Plan for multi pass n-best rescoring

[Guys, I have gym now so I'll submit this and write the rest of this later today. ]

I am creating an issue to describe a plan for multi-pass n-best-list rescoring. This will also require new code in k2, I'll create a separate issue. The scenario is that we have a CTC or LF-MMI model and we do the 1st decoding pass from that. Anything that we can do with lattices, we do first (e.g. including any FST-based LM rescoring). Let the possibly-LM-rescored lattice be the starting point for the n-best rescoring process.

The first step is to generate a long n-best list for each lattice by calling RandomPaths() with a largish number, like 1000. We then choose unique paths based on token sequences, where 'token' is whatever type of token we are using in the transformer and RNNLM-- probably word pieces. That is, we use inner_labels='tokens' when doing the composition with the CTC topo when making the decoding graph, and these get propagated to the lattices, so we can use lats.tokens and remove epsilons and pick the unique paths.

I think we could have a data structure called Nbest-- we could draft this in snowfall for now and later move to k2-- that contains an Fsa and also a _k2.RaggedShape that dictates how each of the paths relate to the original supervision segments. But I guess we could draft this pipeline without the data structure.

Supposing we have the Nbest with ragged numbers of paths, we can then add epsilon self-loops and intersect it with the lattices, after moving the 'tokens' to the 'labels' of the lattices; we'd then get the 1-best path and remove epsilons so that we get an Nbest that has just the best path's tokens and no epsilons. (We could define, in class Nbest, a form of intersect() that does the right thing when composing with an Fsa representing an FsaVec; we might also define wrappers for some Fsa operations so they work also on Nbest).

So at this point we have an Nbest with ragged numbers of paths up to 1000 (depending how many unique paths we got) and that is just a linear sequence of arcs, one per token; and it has costs defined per token. (It may also have other types of label and cost that were passively inherited). The way we allocate these costs, e.g. of epsilons and token-repeats, to each token will of course be a little arbitrary-- it's a function of how the epsilon removal algorithm works-- and we can try to figure out later on whether it needs to be changed somehow.

We get the total_scores of this Nbest object; they will be used in determining which ones to use in the first n-best list that we rescore.

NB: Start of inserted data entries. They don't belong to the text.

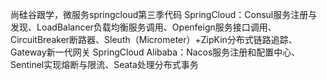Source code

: 尚硅谷跟学，微服务springcloud第三季代码
SpringCloud：Consul服务注册与发现、LoadBalancer负载均衡服务调用、Openfeign服务接口调用、CircuitBreaker断路器、Sleuth（Micrometer）+ZipKin分布式链路追踪、Gateway新一代网关
SpringCloud Alibaba：Nacos服务注册和配置中心、Sentinel实现熔断与限流、Seata处理分布式事务
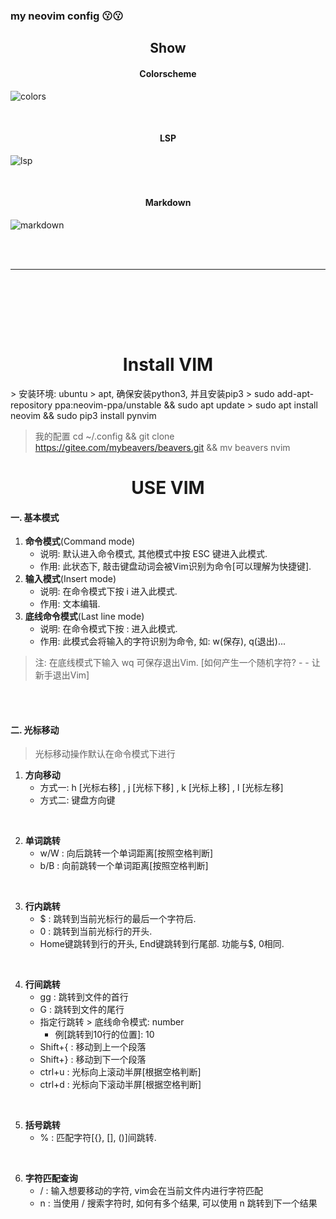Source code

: ### my neovim config   😗😗

<h2 align="center"> Show </h2>

<h4 align = 'center'> Colorscheme </h4>

![colors](https://gitee.com/liaoqiao123/file_code/raw/master/images/b.png)

<br> 


<h4 align = 'center'> LSP </h4>

![lsp](https://gitee.com/liaoqiao123/file_code/raw/master/images/a.png)

<br> 


<h4 align = 'center'> Markdown </h4>

![markdown](https://gitee.com/liaoqiao123/file_code/raw/master/images/c.png)


<br><br><hr>

<br><br>

<br><br>


<h1 align="center"> Install VIM </h1>
> 安装环境: ubuntu > apt, 确保安装python3, 并且安装pip3
> sudo add-apt-repository ppa:neovim-ppa/unstable && sudo apt update 
> sudo apt install neovim && sudo pip3 install pynvim

<br> 

> 我的配置
> cd ~/.config && git clone https://gitee.com/mybeavers/beavers.git && mv beavers nvim 



<h1 align="center"> USE VIM </h1>







#### 一. 基本模式
1. **命令模式**(Command mode)
    - 说明: 默认进入命令模式, 其他模式中按 ESC 键进入此模式.
    - 作用: 此状态下, 敲击键盘动词会被Vim识别为命令[可以理解为快捷键].
2. **输入模式**(Insert mode)
    - 说明: 在命令模式下按 i 进入此模式.
    - 作用: 文本编辑.
3. **底线命令模式**(Last line mode)
    - 说明: 在命令模式下按 : 进入此模式.
    - 作用: 此模式会将输入的字符识别为命令, 如: w(保存), q(退出)...

> 注: 在底线模式下输入 wq 可保存退出Vim. [如何产生一个随机字符? - - 让新手退出Vim]

<br><br>





#### 二. 光标移动
> 光标移动操作默认在命令模式下进行
1. **方向移动**
    - 方式一: h  [光标右移] , j [光标下移] , k [光标上移] , l [光标左移] 
    - 方式二: 键盘方向键

<br> 


2. **单词跳转**
    - w/W : 向后跳转一个单词距离[按照空格判断]
    - b/B : 向前跳转一个单词距离[按照空格判断]

<br> 


3. **行内跳转**
    - $ : 跳转到当前光标行的最后一个字符后.
    - 0 : 跳转到当前光标行的开头.
    - Home键跳转到行的开头, End键跳转到行尾部. 功能与$, 0相同.

<br> 


4. **行间跳转**
    - gg : 跳转到文件的首行
    - G : 跳转到文件的尾行
    - 指定行跳转 > 底线命令模式: number 
        - 例[跳转到10行的位置]: 10
    - Shift+{ : 移动到上一个段落
    - Shift+} : 移动到下一个段落
    - ctrl+u : 光标向上滚动半屏[根据空格判断]
    - ctrl+d : 光标向下滚动半屏[根据空格判断]

<br> 


5. **括号跳转**
    - % : 匹配字符[{}, [], ()]间跳转.

<br> 



6. **字符匹配查询**
    - / : 输入想要移动的字符, vim会在当前文件内进行字符匹配
    - n : 当使用 / 搜索字符时, 如何有多个结果, 可以使用 n 跳转到下一个结果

We can define its total_scores() function so that it returns it as a ragged array, which it logically is.

OK, the next step is to determine the subset of paths in the Nbest object to rescore. The input to this process is the ragged array of total_scores that we obtained as mentioned above from composing with the lattices, and the immediate output of this would be RaggedInt/Ragged containing the subset of idx01's into the Nbest object that we want to retain. [This will be regular, i.e. we keep the same number from each supervision, even if this means having to use repeats. We'll have to figure out later what to do in case no paths survived in one of the supervisions.] We can use the shape of this to create the new Nbest object, indexing the Fsa of the original Nbest object with the idx01's to get the correct subset. For the very first iteration of our code we can just have this take the most likely n paths, although this is likely not optimal (might not have enough diversity). We can figure this out later. So at this point we still have an Nbest object, but it has a regular structure so will be easier to do rescoring with. Note: it is important that we have the original acoustic and LM scores per token (as the 'scores' in the FSA0, because we will later have a prediction scheme that makes use of these.

Any rescoring processes we have (e.g. LM rescoring, transformer decoding) should produce an Nbest object with the exact same structure as the one produced in the comment above, i.e. with a regular number of paths per supervision, like 10.

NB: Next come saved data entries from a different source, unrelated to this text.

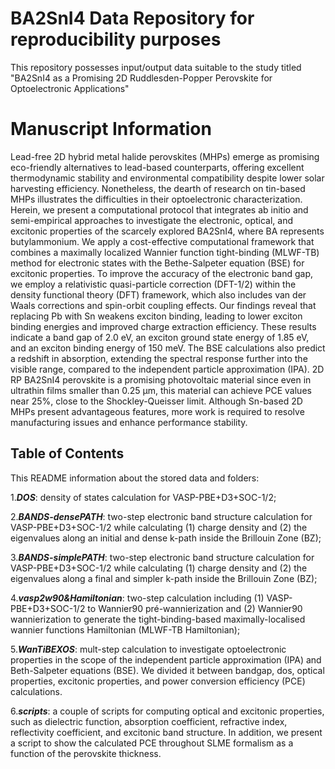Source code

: # BA2SnI4 Data Repository for reproducibility purposes
This repository possesses input/output data suitable to the study titled "BA2SnI4 as a Promising 2D Ruddlesden-Popper Perovskite for Optoelectronic Applications"

# Manuscript Information
Lead-free 2D hybrid metal halide perovskites (MHPs) emerge as promising eco-friendly alternatives to lead-based counterparts, offering excellent thermodynamic stability and environmental compatibility despite lower solar harvesting efficiency. Nonetheless, the dearth of research on tin-based MHPs illustrates the difficulties in their optoelectronic characterization. Herein, we present a computational protocol that integrates ab initio and semi-empirical approaches to investigate the electronic, optical, and excitonic properties of the scarcely explored BA2SnI4, where BA represents butylammonium. We apply a cost-effective computational framework that combines a maximally localized Wannier function tight-binding (MLWF-TB) method for electronic states with the Bethe-Salpeter equation (BSE) for excitonic properties. To improve the accuracy of the electronic band gap, we employ a relativistic quasi-particle correction (DFT-1/2) within the density functional theory (DFT) framework, which also includes van der Waals corrections and spin-orbit coupling effects. Our findings reveal that replacing Pb with
Sn weakens exciton binding, leading to lower exciton binding energies and improved charge extraction efficiency. These results indicate a band gap of 2.0 eV, an exciton ground state energy of 1.85 eV, and an exciton binding energy
of 150 meV. The BSE calculations also predict a redshift in absorption, extending the spectral response further into the visible range, compared to the independent particle approximation (IPA). 2D RP BA2SnI4 perovskite is a promising photovoltaic material since even in ultrathin films smaller than 0.25 μm, this material can achieve PCE values near 25%, close to the Shockley-Queisser limit. Although Sn-based 2D MHPs present advantageous features, more work is required to resolve manufacturing issues and enhance performance stability.

## Table of Contents
This README information about the stored data and folders:

1.***DOS***: density of states calculation for VASP-PBE+D3+SOC-1/2;

2.***BANDS-densePATH***: two-step electronic band structure calculation for VASP-PBE+D3+SOC-1/2 while calculating (1) charge density and (2) the eigenvalues along an initial and dense k-path inside the Brillouin Zone (BZ);

3.***BANDS-simplePATH***: two-step electronic band structure calculation for VASP-PBE+D3+SOC-1/2 while calculating (1) charge density and (2) the eigenvalues along a final and simpler k-path inside the Brillouin Zone (BZ);

4.***vasp2w90&Hamiltonian***: two-step calculation including (1) VASP-PBE+D3+SOC-1/2 to Wannier90 pré-wannierization and (2) Wannier90 wannierization to generate the tight-binding-based maximally-localised wannier functions Hamiltonian (MLWF-TB Hamiltonian);

5.***WanTiBEXOS***: mult-step calculation to investigate optoelectronic properties in the scope of the independent particle approximation (IPA) and Beth-Salpeter equations (BSE). We divided it between bandgap, dos, optical properties, excitonic properties, and power conversion efficiency (PCE) calculations.

6.***scripts***: a couple of scripts for computing optical and excitonic properties, such as dielectric function, absorption coefficient, refractive index, reflectivity coefficient, and excitonic band structure. In addition, we present a script to show the calculated PCE throughout SLME formalism as a function of the perovskite thickness.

We'll need this exact same structure to be preserved so that our process for finding the n-best paths to rescore will work. It is a selection process, where, from the paths that we have not selected in the 1st round of rescoring, we compute the expected total-score-after-rescoring of the path as a Gaussian distribution, and we rank them by the probability of being better than the best path from the 1st round. This probability requires the Gaussian integral, but we just need ranks so we can rank them by sigma value: i.e. the position, in standard deviations of the distribution, of the best score from the 1st round of rescoring.

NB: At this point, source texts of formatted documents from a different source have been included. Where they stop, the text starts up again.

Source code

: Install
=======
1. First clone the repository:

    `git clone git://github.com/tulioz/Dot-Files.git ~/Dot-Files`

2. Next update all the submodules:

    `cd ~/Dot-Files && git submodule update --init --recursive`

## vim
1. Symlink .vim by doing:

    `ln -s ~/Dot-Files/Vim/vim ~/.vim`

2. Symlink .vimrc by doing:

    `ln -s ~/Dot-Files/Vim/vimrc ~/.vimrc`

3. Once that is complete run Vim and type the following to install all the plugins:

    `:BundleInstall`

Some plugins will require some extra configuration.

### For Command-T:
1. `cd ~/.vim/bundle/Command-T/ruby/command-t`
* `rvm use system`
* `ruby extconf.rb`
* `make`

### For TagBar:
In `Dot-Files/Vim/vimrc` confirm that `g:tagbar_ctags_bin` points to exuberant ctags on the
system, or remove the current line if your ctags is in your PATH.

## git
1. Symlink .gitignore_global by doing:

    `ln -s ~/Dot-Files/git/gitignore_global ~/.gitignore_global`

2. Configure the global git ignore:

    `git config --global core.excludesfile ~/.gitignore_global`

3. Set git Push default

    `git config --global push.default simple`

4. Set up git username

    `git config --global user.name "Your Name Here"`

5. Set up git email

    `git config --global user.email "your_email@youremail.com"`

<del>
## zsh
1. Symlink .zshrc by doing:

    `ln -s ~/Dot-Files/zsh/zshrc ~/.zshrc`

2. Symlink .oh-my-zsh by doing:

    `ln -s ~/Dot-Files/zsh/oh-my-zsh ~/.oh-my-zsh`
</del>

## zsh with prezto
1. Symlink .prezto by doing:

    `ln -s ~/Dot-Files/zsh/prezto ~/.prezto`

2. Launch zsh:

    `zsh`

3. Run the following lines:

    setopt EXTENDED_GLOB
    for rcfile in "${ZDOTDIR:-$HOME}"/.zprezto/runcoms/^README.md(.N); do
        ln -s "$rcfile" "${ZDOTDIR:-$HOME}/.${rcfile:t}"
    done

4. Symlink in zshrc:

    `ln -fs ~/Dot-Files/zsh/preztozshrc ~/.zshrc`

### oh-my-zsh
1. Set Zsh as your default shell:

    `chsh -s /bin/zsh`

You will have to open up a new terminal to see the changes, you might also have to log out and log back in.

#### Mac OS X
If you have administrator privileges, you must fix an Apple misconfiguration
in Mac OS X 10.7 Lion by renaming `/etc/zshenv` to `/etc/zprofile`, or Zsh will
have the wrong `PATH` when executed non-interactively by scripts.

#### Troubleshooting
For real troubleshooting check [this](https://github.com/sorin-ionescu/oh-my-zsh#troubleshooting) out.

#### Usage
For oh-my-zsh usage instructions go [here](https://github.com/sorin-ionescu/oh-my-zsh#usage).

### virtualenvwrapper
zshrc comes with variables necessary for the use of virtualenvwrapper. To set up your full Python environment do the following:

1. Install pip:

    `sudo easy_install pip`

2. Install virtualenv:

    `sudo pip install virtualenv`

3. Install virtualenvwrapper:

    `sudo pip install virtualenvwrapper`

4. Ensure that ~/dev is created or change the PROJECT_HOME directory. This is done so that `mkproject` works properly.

This will require us to train a simple model to predict the total-score of a path. For each word-position in each of the remaining paths (i.e. that were not selected in the 1st pass), we want to predict the score for that position after rescoring as a Gaussian. Let an "initial-score" be an elements of the .scores of the n-best lists before neural rescoring, and a "final-score" be an element of the .scores of the n-best lists after neural rescoring. For each position that we want to predict, the inputs are:

The initial-score
The mean and variance of the set of final-scores from the most closely matching positions that we rescored in the 1st round, together with the longest-matching n-gram order (i.e. was n equal to 0, 1, 2, 3..., taking a complete match including BOS to be infinity or some large maximum). We train some simple model- possibly a neural model with very few neurons, or several linear regressions with multiple categories based on n-gram order- that predicts the mean and variance of a Gaussian to model the final-score. We will have to create some interface for this model to encapsulate it nicely.

The inputs to this model include the mean and variance of the best-matching positions, and a n-gram order. What I mean here, is: for a particular position in a path, we find the longest-matching sequence (i.e. up to and including this word) in any of the n-best lists that we actually rescored; and if there are multiple with the same longest length, we treat them as a set (if there is just one, the variance would be 0). We can also provide this count to the model. The mean and variance means the mean and variance of the scores at those longest-matching positions.

Now, it might look like this process of finding this set of longest-matching words, and computing the mean and variance of the scores, would be very time-consuming. Actually it can be done very efficiently (linear time in the total number of words we are processing, including words in paths that we selected in the 1st pass and those we did not, i.e. queries, and keys), although the algorithms will need to be done on CPU for now because they are too complex to implement on GPU in a short timeframe. I'll describe these algorithms in the next comment on this issue.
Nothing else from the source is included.